But hark, the ring of skates upon the ice! And see, the skaters are leaving their little camping ground just outside the garden. Already there are moving figures far out on the frozen meadows. As you watch them start, some bold and fearless, as to the manner born, some doubtful and hesitating, and hardly venturing to lift their feet, you might almost read something of their story in their very movements.
That tall figure yonder, so absolutely at home upon his skates, had more time in one long Canadian winter to learn the art he practises so well than most of us get in a lifetime. And to one who, in a forced march across the Dominion in the dead of winter, has tried in vain to sleep on the snow with the thermometer forty degrees below zero, and who has put down his boiling can of grog to take it up next minute frozen solid, cold like this is nothing. And you might have known that the stalwart skater further out, whose wife is the most graceful among many graceful figures in the moving throng, gained his first experiences on skates in latitudes where the frost sometimes holds unbroken for twelve long dreary weeks.

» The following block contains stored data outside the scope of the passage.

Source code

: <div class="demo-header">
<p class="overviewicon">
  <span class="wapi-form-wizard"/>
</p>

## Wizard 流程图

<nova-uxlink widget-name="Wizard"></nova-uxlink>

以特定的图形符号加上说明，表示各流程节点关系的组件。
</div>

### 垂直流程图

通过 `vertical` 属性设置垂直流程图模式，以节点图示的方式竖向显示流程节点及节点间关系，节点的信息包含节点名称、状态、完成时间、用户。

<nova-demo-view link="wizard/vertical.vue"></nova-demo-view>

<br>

The frozen-out moor men are ready enough to volunteer assistance. And as the day wears on it is really marvellous to see with what dexterity they carry cups of tea to the skaters; while their dogs, with an eye to biscuits, make friends with each little group in turn. A kindly race, these Somerset folks, sunny of face, and pleasant of speech, in spite of the hard times, and the enforced idleness and the bitter weather. But they hold strong views as to the incapacity of engineers who fail to guard against such floods as this. "What be the use," said one, "of they Drainage Commissioners, what charges we two and eightpence poundage for keeping the water off of we? This here flood have lasted since before Christmas. Here be the rent going on all the time, and the land won't be no use till May."
Pleasant it is to watch from this sheltered corner the evolutions of the skaters. The wind that blows so keen over the miles of frozen marshland, and that lends a heightened colour to their glowing faces, cannot reach you here. Pleasant, too, is the scent of the hay and the breath of cattle from the byres. But pleasanter still is the ingle nook within the cottage, in a tiny room, so low that the beam across its ceiling is a trap for even the shortest of the group on the old settle, by the fragrant fire of peat. By such a fire it was that Alfred sat. Yet there is a long gap between the half-shaped bow of the old story and the gun, ancient as it is, hanging yonder on the wall; and if there are cakes about this hearth, you will not hear the tall, blue-eyed, winsome damsel who dispenses them
" . . . scold with kindling eye,
In good broad Somerset,"
as the neatherd's wife, a thousand years since, scolded the Royal fugitive in these very marshes.